7/11/12

"La mayoría de los escritores llevan una doble vida". Paul Auster


La culpa era solo mía. Mi relación con el dinero siempre había sido imperfecta, enigmática, llena de impulsos contradictorios, y ahora pagaba el precio de negarme a adoptar una posición clara al respecto. Desde siempre, mi única ambición había sido escribir. Lo sabía desde los dieciséis o diecisiete años, y nunca me había hecho ilusiones de que podría ganarme la vida escribiendo. El escritor no elige una profesión, como el que se hace médico o policía. No se trata tanto de escoger como de ser escogido, y una vez que se acepta el hecho de que no se vale para otra cosa, hay que estar preparado para recorrer un largo y penoso camino durante el resto de la vida. A menos que se resulte ser un elegido de los dioses y pobre de quien cuente con ello , con escribir no se gana uno la vida, y si se quiere tener un techo sobre la cabeza y no morirse de hambre, habrá que resignarse a hacer otra cosa para pagar los recibos. Yo comprendía todo eso, estaba preparado para ello, no me quejaba. En ese aspecto, tuve una suerte inmensa. No sentía un interés particular por los bienes materiales, y la perspectiva de ser pobre no me asustaba. Lo único que quería era una oportunidad de realizar la obra que sentía en mi interior. 

La mayoría de los escritores llevan una doble vida. Ganan buen dinero en profesiones normales y se las arreglan lo mejor que pueden para escribir por la mañana temprano, a altas horas de la noche, durante el fin de semana, las vacaciones... Otros escritores se dedican a la enseñanza. Ésa es quizá la solución más corriente en la actualidad, y con tantas universidades importantes y facultades de provincias ofreciendo cursos de eso que llaman "talleres de escritura", novelistas y poetas andan continuamente a la greña para pescar clases. ¿Quién puede reprochárselos? El sueldo quizá no sea muy alto, pero se trata de un trabajo fijo y el horario es bueno. 

Mi problema era que no quería llevar una doble vida. No es que no quisiera trabajar, pero la idea de checar en algún sitio de nueve a cinco me dejaba frío, totalmente desprovisto de entusiasmo. Con veintipocos años me sentía demasiado joven para sentar cabeza, demasiado lleno de proyectos para perder el tiempo ganando más dinero del que quería o necesitaba. En el aspecto financiero, sólo pretendía arreglármelas. La vida era barata en aquella época y, como no tenía a nadie a mi cargo, me imaginaba que podría ir pasándola con unos ingresos anuales de unos tres mil dólares... 

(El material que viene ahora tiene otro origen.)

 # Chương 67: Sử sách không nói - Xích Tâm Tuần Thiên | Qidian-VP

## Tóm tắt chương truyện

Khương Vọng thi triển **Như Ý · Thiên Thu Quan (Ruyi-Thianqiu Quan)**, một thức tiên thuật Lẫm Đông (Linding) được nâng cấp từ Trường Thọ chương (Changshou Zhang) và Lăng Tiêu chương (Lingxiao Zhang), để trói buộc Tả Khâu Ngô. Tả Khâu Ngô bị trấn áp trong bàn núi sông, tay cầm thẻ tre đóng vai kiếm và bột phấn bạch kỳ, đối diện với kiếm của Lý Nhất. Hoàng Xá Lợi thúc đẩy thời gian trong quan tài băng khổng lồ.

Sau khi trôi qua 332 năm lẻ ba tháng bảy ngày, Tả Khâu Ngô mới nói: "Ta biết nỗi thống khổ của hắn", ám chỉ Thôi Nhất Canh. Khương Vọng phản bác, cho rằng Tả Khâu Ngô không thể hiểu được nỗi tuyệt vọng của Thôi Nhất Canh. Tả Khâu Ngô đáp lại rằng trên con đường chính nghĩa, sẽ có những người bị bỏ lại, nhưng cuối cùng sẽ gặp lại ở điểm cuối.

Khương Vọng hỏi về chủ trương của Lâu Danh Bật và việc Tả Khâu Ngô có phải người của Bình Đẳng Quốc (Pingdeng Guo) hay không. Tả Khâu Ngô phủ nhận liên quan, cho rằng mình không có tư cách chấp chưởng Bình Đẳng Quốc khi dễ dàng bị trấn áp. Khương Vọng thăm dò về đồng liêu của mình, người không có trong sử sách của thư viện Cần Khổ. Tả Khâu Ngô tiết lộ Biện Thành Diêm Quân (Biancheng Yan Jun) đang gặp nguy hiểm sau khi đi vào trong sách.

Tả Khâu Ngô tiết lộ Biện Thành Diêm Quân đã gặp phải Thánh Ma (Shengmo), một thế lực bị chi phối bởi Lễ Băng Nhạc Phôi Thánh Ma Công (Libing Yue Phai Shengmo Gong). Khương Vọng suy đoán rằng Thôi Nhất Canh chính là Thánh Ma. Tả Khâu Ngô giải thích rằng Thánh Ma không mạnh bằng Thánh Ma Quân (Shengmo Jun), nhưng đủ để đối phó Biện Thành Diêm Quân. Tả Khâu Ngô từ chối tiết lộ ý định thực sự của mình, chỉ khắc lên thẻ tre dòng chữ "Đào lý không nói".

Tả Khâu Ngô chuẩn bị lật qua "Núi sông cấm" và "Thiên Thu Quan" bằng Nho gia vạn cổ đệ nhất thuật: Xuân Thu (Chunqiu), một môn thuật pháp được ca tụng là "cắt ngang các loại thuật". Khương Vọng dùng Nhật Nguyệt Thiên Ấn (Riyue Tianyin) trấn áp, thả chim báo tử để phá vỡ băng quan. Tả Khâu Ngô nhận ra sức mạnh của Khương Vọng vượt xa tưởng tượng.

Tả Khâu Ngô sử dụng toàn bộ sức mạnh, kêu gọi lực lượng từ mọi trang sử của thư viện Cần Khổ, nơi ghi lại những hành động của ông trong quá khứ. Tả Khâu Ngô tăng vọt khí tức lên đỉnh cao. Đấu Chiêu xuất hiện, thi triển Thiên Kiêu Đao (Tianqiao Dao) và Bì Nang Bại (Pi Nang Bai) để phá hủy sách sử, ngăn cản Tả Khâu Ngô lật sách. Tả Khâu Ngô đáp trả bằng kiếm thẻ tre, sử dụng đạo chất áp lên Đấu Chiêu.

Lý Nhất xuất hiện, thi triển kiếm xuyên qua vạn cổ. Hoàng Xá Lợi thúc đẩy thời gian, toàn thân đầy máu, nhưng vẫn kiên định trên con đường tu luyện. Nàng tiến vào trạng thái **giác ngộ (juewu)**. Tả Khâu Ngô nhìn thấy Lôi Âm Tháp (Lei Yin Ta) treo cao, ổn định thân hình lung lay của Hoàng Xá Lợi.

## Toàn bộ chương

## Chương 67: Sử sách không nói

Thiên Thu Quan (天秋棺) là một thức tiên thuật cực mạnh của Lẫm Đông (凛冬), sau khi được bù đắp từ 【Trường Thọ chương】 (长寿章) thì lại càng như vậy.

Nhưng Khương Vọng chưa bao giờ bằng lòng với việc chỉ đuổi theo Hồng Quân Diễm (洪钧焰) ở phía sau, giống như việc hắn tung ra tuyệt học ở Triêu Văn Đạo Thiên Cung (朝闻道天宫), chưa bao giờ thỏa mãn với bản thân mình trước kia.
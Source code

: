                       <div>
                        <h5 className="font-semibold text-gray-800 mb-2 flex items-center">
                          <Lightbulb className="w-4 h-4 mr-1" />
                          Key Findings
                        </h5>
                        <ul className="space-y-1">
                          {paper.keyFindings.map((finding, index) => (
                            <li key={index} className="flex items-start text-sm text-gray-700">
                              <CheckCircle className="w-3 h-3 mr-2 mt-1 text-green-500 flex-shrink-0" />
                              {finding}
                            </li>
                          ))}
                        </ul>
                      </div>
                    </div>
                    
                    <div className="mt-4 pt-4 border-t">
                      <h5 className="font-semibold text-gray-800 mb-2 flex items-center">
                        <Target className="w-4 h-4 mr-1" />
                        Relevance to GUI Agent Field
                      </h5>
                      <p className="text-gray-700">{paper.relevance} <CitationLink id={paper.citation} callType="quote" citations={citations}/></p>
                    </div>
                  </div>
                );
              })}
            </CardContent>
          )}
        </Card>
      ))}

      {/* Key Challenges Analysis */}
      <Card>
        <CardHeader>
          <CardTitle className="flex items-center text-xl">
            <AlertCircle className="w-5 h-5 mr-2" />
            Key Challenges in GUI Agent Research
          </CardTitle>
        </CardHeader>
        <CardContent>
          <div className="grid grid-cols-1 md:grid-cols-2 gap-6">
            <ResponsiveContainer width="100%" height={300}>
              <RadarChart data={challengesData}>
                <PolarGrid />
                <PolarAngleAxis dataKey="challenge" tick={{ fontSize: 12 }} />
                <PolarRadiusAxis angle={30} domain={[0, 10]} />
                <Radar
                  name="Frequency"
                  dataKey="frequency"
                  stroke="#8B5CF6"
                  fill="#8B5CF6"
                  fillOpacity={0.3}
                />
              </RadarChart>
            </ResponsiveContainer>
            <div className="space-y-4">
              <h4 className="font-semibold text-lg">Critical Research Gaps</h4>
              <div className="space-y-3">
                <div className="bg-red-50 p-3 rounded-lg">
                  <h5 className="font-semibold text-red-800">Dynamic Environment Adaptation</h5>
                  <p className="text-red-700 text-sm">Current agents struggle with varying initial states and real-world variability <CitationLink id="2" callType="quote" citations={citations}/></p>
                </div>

...Ya no quería hablar más de libros, quería escribirlos. No me parecía bien, por principio, que un escritor se refugiase en la universidad, rodeándose de personas afines y viviendo demasiado a gusto. Existía un riesgo de autocomplacencia, y una vez que cae en ella, el escritor puede darse por perdido. 

No voy a justificar las decisiones que tomé. Si carecían de sentido práctico, lo cierto era que yo no pretendía serlo. Lo que deseaba eran experiencias nuevas. Ansiaba salir al mundo y ponerme a prueba, pasar de una cosa a otra, explorar todo lo que pudiera. Mientras mantuviese los ojos abiertos, me figuraba que todo lo que pasara sería aprovechable, me enseñaría cosas que ignoraba. Parece una actitud anticuada, y quizá lo fuese. Joven escritor se despide de familia y amigos y sale hacia un destino desconocido para descubrir de qué está hecho. Para bien o para mal, dudo de que me hubiese convenido cualquier actitud. Tenía energía, la cabeza llena ideas y el gusanillo de los viajes. Como el mundo era tan grande, lo último que deseaba era andar con pies de plomo.